Vou sentir sua falta.

— Eu também, querida. Mas não temos tempo. Ele virá te

buscar em breve. Você precisa estar longe antes disso.

— Você tem certeza que vai ficar bem com...?

— Vá, Alice! — interrompeu com firmeza. — Antes que seja

tarde demais. Eu cuido do seu pai.

Ela me deu um beijo na testa, e então corri. O táxi já me

esperava. O plano era simples: Luca acordava às nove. Meu voo partia

às oito. Tudo cronometrado. Nada podia dar errado.

O medo me acompanhava. Mas havia também uma centelha de

coragem — frágil, sim, mas viva. As irmãs do convento costumavam

dizer que o mundo não era o inimigo… os homens maus, sim.

Mas eu me sentia tão ingênua. Tão despreparada. Como

distinguir os bons dos maus, se passei a vida inteira sob as rédeas de

um monstro?

Eu não sabia.

Mas, dessa vez… eu ia descobrir.

Encostei a cabeça no banco do carro e fechei os olhos,

tentando silenciar o turbilhão dentro de mim. A estrada seguia em

frente, mas minha mente corria em círculos. Londres. Uma cidade

imensa, rica, lotada de pessoas que eu nunca vi, com histórias que eu

jamais conhecerei. E em meio a tudo isso… eu. Sozinha.

O coração batia forte no peito, mais por medo do que por

excitação. Pela primeira vez na vida, eu estava indo para algum lugar

sem que meu pai soubesse. Sem ser vigiada, controlada, limitada. Era

a liberdade que eu tanto pedi a Deus… e agora que ela finalmente

chegava, parecia assustadora demais para ser real.
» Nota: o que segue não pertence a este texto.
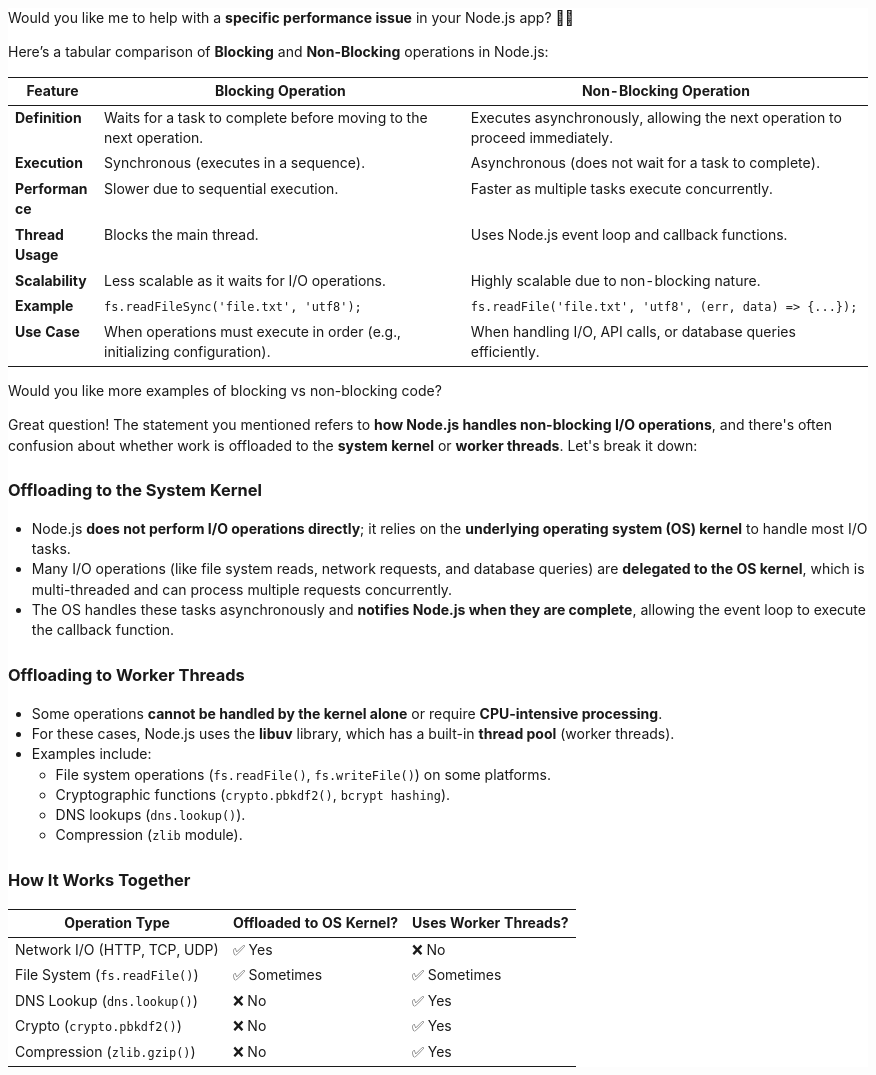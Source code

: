 Would you like me to help with a **specific performance issue** in your Node.js app? 🚀🔥

Here’s a tabular comparison of **Blocking** and **Non-Blocking** operations in Node.js:

| Feature            | Blocking Operation           | Non-Blocking Operation       |
|--------------------|----------------------------|------------------------------|
| **Definition**     | Waits for a task to complete before moving to the next operation. | Executes asynchronously, allowing the next operation to proceed immediately. |
| **Execution**      | Synchronous (executes in a sequence). | Asynchronous (does not wait for a task to complete). |
| **Performance**    | Slower due to sequential execution. | Faster as multiple tasks execute concurrently. |
| **Thread Usage**   | Blocks the main thread. | Uses Node.js event loop and callback functions. |
| **Scalability**    | Less scalable as it waits for I/O operations. | Highly scalable due to non-blocking nature. |
| **Example**        | `fs.readFileSync('file.txt', 'utf8');` | `fs.readFile('file.txt', 'utf8', (err, data) => {...});` |
| **Use Case**       | When operations must execute in order (e.g., initializing configuration). | When handling I/O, API calls, or database queries efficiently. |

Would you like more examples of blocking vs non-blocking code?

Great question! The statement you mentioned refers to **how Node.js handles non-blocking I/O operations**, and there's often confusion about whether work is offloaded to the **system kernel** or **worker threads**. Let's break it down:

### **Offloading to the System Kernel**
- Node.js **does not perform I/O operations directly**; it relies on the **underlying operating system (OS) kernel** to handle most I/O tasks.
- Many I/O operations (like file system reads, network requests, and database queries) are **delegated to the OS kernel**, which is multi-threaded and can process multiple requests concurrently.
- The OS handles these tasks asynchronously and **notifies Node.js when they are complete**, allowing the event loop to execute the callback function.

### **Offloading to Worker Threads**
- Some operations **cannot be handled by the kernel alone** or require **CPU-intensive processing**.
- For these cases, Node.js uses the **libuv** library, which has a built-in **thread pool** (worker threads).
- Examples include:
  - File system operations (`fs.readFile()`, `fs.writeFile()`) on some platforms.
  - Cryptographic functions (`crypto.pbkdf2()`, `bcrypt hashing`).
  - DNS lookups (`dns.lookup()`).
  - Compression (`zlib` module).

### **How It Works Together**
| Operation Type      | Offloaded to OS Kernel? | Uses Worker Threads? |
|---------------------|-----------------------|----------------------|
| Network I/O (HTTP, TCP, UDP) | ✅ Yes | ❌ No |
| File System (`fs.readFile()`) | ✅ Sometimes | ✅ Sometimes |
| DNS Lookup (`dns.lookup()`) | ❌ No | ✅ Yes |
| Crypto (`crypto.pbkdf2()`) | ❌ No | ✅ Yes |
| Compression (`zlib.gzip()`) | ❌ No | ✅ Yes |
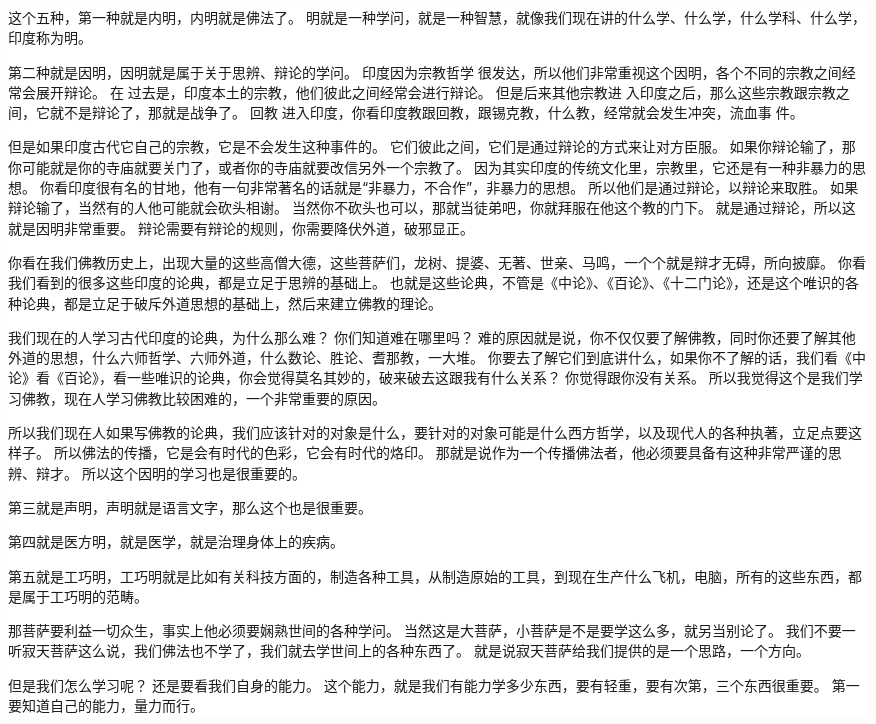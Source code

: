这个五种，第一种就是内明，内明就是佛法了。
明就是一种学问，就是一种智慧，就像我们现在讲的什么学、什么学，什么学科、什么学，印度称为明。

第二种就是因明，因明就是属于关于思辨、辩论的学问。
印度因为宗教哲学
很发达，所以他们非常重视这个因明，各个不同的宗教之间经常会展开辩论。
在
过去是，印度本土的宗教，他们彼此之间经常会进行辩论。
但是后来其他宗教进
入印度之后，那么这些宗教跟宗教之间，它就不是辩论了，那就是战争了。
回教
进入印度，你看印度教跟回教，跟锡克教，什么教，经常就会发生冲突，流血事
件。

但是如果印度古代它自己的宗教，它是不会发生这种事件的。
它们彼此之间，它们是通过辩论的方式来让对方臣服。
如果你辩论输了，那你可能就是你的寺庙就要关门了，或者你的寺庙就要改信另外一个宗教了。
因为其实印度的传统文化里，宗教里，它还是有一种非暴力的思想。
你看印度很有名的甘地，他有一句非常著名的话就是“非暴力，不合作”，非暴力的思想。
所以他们是通过辩论，以辩论来取胜。
如果辩论输了，当然有的人他可能就会砍头相谢。
当然你不砍头也可以，那就当徒弟吧，你就拜服在他这个教的门下。
就是通过辩论，所以这就是因明非常重要。
辩论需要有辩论的规则，你需要降伏外道，破邪显正。

你看在我们佛教历史上，出现大量的这些高僧大德，这些菩萨们，龙树、提婆、无著、世亲、马鸣，一个个就是辩才无碍，所向披靡。
你看我们看到的很多这些印度的论典，都是立足于思辨的基础上。
也就是这些论典，不管是《中论》、《百论》、《十二门论》，还是这个唯识的各种论典，都是立足于破斥外道思想的基础上，然后来建立佛教的理论。

我们现在的人学习古代印度的论典，为什么那么难？
你们知道难在哪里吗？
难的原因就是说，你不仅仅要了解佛教，同时你还要了解其他外道的思想，什么六师哲学、六师外道，什么数论、胜论、耆那教，一大堆。
你要去了解它们到底讲什么，如果你不了解的话，我们看《中论》看《百论》，看一些唯识的论典，你会觉得莫名其妙的，破来破去这跟我有什么关系？
你觉得跟你没有关系。
所以我觉得这个是我们学习佛教，现在人学习佛教比较困难的，一个非常重要的原因。

所以我们现在人如果写佛教的论典，我们应该针对的对象是什么，要针对的对象可能是什么西方哲学，以及现代人的各种执著，立足点要这样子。
所以佛法的传播，它是会有时代的色彩，它会有时代的烙印。
那就是说作为一个传播佛法者，他必须要具备有这种非常严谨的思辨、辩才。
所以这个因明的学习也是很重要的。

第三就是声明，声明就是语言文字，那么这个也是很重要。

第四就是医方明，就是医学，就是治理身体上的疾病。

第五就是工巧明，工巧明就是比如有关科技方面的，制造各种工具，从制造原始的工具，到现在生产什么飞机，电脑，所有的这些东西，都是属于工巧明的范畴。

那菩萨要利益一切众生，事实上他必须要娴熟世间的各种学问。
当然这是大菩萨，小菩萨是不是要学这么多，就另当别论了。
我们不要一听寂天菩萨这么说，我们佛法也不学了，我们就去学世间上的各种东西了。
就是说寂天菩萨给我们提供的是一个思路，一个方向。

但是我们怎么学习呢？
还是要看我们自身的能力。
这个能力，就是我们有能力学多少东西，要有轻重，要有次第，三个东西很重要。
第一要知道自己的能力，量力而行。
Nunca trabalhei. Nunca tive um lar que fosse só meu. Nunca

estive em um espaço onde pudesse respirar sem olhar por cima do

ombro. Meu mundo sempre foi feito de muros invisíveis, de ordens

ditadas com voz de aço, de promessas que pareciam castigos. E

agora, a única certeza que me acompanhava era o desconhecido.

Será que eu estava fazendo a coisa certa?

E se tudo isso fosse um erro?

Talvez eu estivesse apenas trocando uma prisão por outra.

Talvez a liberdade fosse mais cruel do que o cativeiro, porque ela

exigia coragem — algo que eu ainda não tinha certeza se possuía.

Mas entre o medo do novo e a certeza do inferno que deixava

para trás, decidi me apegar à esperança.

Mesmo que ela ainda fosse só um sussurro no meio do caos.